◆ Provided records
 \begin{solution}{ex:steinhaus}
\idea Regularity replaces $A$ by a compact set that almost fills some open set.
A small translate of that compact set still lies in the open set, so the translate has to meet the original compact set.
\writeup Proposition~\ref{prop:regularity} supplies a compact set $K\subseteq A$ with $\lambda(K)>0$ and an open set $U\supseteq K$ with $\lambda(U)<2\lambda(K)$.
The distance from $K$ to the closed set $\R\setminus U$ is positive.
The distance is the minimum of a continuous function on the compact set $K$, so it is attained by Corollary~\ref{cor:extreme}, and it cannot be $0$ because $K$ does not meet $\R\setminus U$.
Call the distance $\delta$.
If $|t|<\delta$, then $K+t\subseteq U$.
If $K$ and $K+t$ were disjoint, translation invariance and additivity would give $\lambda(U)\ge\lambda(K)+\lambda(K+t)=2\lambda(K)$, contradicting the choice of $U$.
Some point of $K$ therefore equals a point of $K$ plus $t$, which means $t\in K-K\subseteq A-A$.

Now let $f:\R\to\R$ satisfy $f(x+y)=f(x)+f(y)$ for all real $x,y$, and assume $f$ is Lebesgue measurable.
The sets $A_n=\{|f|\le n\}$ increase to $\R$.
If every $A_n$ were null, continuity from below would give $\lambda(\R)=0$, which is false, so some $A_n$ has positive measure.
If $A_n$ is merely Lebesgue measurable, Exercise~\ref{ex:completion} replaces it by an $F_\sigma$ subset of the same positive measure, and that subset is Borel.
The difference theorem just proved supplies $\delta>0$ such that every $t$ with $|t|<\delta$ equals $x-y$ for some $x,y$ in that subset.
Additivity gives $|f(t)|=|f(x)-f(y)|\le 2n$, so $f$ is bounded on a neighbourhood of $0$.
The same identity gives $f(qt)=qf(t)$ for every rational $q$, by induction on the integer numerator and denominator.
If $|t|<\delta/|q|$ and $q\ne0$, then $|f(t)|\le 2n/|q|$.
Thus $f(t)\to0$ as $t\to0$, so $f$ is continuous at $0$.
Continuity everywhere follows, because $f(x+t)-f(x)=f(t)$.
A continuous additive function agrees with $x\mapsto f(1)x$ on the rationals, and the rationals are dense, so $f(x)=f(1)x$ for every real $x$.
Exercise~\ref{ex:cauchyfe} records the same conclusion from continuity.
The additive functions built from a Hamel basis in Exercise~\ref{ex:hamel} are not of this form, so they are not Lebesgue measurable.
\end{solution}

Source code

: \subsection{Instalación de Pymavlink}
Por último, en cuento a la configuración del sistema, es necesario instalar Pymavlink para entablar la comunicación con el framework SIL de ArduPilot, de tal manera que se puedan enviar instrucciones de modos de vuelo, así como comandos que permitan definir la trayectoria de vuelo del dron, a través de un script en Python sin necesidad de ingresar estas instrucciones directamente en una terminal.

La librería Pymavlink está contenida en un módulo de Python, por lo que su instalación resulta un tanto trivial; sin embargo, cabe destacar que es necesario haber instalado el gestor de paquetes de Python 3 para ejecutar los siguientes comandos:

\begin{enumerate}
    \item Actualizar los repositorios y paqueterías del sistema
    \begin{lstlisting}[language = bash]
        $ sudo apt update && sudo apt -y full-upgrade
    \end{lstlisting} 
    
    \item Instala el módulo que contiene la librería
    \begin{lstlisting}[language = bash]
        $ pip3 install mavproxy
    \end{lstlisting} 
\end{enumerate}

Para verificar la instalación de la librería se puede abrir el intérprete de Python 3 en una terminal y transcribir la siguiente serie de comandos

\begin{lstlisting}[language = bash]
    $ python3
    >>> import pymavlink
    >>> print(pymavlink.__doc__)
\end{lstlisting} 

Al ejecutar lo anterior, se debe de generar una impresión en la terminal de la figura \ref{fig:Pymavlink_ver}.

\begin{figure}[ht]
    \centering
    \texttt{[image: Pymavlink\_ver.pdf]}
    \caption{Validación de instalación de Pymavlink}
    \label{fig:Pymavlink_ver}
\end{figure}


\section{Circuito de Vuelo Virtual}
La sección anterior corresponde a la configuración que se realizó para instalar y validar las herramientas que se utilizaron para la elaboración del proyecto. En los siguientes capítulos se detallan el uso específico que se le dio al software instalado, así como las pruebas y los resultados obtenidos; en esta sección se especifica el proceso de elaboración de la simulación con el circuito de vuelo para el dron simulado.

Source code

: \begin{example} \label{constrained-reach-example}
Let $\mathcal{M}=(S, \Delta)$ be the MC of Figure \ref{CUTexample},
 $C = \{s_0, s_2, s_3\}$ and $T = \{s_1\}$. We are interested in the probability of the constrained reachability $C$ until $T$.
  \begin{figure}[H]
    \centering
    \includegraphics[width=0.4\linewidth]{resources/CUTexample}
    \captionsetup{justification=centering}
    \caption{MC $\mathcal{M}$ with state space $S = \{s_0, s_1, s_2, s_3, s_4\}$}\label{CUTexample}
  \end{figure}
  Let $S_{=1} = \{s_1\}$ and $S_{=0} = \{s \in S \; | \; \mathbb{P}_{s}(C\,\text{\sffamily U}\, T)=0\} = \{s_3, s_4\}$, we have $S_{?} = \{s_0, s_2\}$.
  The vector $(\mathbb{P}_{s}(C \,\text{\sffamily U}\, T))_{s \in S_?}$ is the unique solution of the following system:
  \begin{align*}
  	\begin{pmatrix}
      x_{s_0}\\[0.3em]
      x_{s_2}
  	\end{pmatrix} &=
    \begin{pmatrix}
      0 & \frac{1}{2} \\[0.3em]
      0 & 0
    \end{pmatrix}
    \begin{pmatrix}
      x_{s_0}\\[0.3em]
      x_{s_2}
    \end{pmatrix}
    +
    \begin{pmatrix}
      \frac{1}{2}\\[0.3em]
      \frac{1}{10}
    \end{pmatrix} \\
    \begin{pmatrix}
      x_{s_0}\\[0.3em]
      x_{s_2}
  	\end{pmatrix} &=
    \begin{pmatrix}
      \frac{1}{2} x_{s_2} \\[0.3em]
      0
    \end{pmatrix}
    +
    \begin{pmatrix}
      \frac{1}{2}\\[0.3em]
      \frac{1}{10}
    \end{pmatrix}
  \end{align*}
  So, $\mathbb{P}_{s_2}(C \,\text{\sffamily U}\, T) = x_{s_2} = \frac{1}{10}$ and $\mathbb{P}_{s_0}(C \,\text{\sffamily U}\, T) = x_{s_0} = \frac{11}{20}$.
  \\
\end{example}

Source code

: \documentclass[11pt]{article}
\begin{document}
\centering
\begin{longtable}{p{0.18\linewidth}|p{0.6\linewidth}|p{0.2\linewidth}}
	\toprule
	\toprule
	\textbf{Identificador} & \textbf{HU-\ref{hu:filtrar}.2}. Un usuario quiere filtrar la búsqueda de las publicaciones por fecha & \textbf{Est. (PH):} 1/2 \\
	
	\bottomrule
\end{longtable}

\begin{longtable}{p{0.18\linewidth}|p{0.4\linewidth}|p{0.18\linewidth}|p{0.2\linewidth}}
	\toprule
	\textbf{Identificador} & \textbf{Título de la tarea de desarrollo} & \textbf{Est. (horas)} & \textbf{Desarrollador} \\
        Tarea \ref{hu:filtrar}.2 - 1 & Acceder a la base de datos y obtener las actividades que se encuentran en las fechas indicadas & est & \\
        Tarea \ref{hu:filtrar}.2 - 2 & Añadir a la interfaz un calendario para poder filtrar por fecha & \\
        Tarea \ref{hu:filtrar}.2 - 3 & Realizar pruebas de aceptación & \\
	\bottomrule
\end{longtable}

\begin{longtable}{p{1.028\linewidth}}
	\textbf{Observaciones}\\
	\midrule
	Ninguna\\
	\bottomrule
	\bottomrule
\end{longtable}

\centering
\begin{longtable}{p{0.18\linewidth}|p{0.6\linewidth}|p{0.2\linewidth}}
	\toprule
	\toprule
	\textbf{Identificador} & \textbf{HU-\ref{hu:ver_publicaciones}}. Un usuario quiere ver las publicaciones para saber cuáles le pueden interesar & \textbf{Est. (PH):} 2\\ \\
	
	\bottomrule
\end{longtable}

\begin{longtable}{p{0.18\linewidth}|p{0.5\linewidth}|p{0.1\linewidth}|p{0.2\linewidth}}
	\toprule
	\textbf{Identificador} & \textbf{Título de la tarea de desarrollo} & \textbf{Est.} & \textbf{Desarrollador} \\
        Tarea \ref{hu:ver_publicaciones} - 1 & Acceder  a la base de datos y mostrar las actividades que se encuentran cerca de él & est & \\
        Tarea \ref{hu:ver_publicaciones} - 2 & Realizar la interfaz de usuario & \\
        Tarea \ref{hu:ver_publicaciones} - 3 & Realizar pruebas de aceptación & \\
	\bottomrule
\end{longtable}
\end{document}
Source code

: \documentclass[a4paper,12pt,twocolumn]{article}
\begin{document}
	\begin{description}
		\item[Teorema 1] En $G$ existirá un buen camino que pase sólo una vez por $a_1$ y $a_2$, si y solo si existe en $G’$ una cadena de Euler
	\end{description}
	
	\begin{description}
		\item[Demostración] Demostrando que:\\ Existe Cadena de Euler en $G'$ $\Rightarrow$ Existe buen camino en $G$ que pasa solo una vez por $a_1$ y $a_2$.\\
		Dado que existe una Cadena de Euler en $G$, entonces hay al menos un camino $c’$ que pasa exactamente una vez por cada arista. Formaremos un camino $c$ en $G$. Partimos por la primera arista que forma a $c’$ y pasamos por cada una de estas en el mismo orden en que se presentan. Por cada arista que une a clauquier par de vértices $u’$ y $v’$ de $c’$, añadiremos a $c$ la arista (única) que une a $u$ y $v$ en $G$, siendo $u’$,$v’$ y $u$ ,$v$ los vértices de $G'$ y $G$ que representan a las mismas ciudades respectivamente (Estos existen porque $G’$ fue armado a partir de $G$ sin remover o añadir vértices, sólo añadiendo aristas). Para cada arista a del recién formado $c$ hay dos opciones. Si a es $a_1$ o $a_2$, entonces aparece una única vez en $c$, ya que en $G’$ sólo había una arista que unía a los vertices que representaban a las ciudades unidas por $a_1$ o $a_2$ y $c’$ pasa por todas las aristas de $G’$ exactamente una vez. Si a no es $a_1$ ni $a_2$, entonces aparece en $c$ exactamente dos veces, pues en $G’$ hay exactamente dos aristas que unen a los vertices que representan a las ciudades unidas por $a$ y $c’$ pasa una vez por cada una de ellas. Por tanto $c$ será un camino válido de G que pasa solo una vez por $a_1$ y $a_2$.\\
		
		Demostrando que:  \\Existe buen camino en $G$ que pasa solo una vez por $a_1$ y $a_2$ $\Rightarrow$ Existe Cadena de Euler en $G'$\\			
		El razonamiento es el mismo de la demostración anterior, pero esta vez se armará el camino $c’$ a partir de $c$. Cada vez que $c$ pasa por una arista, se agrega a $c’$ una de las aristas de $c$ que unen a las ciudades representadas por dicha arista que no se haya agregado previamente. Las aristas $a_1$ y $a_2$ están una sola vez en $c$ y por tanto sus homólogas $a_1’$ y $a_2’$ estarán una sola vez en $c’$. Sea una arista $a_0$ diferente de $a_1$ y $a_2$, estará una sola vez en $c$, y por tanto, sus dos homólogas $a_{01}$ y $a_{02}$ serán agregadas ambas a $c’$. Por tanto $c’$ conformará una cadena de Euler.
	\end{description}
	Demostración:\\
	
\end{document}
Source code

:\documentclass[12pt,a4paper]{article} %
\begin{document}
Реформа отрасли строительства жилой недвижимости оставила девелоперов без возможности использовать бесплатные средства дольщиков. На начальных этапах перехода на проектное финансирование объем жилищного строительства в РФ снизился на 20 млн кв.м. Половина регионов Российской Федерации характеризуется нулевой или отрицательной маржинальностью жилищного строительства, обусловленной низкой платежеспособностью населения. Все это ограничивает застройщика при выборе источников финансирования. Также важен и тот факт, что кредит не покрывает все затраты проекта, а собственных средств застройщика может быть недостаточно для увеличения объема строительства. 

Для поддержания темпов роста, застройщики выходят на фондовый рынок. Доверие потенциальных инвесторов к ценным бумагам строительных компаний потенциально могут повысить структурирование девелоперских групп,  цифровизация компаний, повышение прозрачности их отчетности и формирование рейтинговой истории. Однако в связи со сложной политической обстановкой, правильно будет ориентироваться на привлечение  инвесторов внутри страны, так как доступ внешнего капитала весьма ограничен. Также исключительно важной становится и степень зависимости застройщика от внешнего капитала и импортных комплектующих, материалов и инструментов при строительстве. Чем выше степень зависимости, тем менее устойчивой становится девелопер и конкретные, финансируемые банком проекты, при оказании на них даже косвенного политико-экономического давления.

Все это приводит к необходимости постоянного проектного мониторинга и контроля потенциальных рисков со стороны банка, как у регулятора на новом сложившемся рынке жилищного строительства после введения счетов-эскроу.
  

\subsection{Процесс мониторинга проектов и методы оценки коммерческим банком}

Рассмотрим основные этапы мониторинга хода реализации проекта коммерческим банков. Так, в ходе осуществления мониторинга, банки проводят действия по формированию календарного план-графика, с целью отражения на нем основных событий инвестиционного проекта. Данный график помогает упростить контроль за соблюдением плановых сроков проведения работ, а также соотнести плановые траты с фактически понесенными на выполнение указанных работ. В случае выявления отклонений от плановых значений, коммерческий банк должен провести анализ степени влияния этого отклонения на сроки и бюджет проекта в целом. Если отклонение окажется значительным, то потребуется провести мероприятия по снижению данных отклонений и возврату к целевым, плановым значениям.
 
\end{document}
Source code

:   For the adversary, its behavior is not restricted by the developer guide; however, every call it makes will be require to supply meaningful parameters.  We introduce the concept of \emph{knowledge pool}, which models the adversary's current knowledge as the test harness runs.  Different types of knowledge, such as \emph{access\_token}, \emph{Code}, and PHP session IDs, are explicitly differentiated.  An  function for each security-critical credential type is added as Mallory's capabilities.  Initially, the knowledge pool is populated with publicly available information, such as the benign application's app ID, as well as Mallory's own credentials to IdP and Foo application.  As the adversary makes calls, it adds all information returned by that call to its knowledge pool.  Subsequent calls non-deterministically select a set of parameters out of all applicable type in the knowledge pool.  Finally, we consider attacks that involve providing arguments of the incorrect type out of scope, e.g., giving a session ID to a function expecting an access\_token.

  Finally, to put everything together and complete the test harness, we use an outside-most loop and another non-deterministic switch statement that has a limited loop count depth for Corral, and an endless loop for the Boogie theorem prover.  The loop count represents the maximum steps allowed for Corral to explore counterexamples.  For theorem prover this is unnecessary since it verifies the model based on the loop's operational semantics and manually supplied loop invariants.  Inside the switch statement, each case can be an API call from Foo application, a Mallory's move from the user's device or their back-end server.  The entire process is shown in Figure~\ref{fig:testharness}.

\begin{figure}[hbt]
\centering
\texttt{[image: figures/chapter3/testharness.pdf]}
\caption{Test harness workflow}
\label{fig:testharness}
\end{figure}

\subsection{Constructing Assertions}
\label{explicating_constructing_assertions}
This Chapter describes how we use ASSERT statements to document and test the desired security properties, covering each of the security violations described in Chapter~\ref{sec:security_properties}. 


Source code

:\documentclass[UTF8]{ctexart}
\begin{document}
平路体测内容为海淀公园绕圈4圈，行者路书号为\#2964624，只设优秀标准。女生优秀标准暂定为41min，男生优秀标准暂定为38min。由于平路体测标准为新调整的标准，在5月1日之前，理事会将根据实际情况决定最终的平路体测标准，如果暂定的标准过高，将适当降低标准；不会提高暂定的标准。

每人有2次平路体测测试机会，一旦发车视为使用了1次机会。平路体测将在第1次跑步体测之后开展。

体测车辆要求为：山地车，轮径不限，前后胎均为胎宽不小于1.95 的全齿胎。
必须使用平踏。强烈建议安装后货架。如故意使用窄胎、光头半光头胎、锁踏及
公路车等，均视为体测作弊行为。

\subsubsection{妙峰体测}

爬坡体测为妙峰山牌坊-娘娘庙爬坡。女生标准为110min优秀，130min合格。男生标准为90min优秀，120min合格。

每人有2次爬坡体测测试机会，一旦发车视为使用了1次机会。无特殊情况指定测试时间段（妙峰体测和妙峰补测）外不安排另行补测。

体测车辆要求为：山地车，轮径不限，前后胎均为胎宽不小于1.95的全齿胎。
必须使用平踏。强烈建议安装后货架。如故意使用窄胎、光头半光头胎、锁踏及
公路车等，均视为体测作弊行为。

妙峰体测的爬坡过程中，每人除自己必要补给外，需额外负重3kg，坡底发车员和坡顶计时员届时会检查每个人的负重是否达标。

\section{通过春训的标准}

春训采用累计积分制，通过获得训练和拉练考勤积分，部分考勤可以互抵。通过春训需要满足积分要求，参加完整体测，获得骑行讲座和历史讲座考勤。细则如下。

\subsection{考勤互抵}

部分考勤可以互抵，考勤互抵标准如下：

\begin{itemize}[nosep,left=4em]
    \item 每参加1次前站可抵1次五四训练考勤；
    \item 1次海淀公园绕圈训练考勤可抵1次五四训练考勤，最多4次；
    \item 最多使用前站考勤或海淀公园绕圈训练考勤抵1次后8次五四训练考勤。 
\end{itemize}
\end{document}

◆ The problem
When a line in the listing above holds the word "Acceder", copy it.

◆ Written response
        Tarea \ref{hu:filtrar}.2 - 1 & Acceder a la base de datos y obtener las actividades que se encuentran en las fechas indicadas & est & \\
        Tarea \ref{hu:ver_publicaciones} - 1 & Acceder  a la base de datos y mostrar las actividades que se encuentran cerca de él & est & \\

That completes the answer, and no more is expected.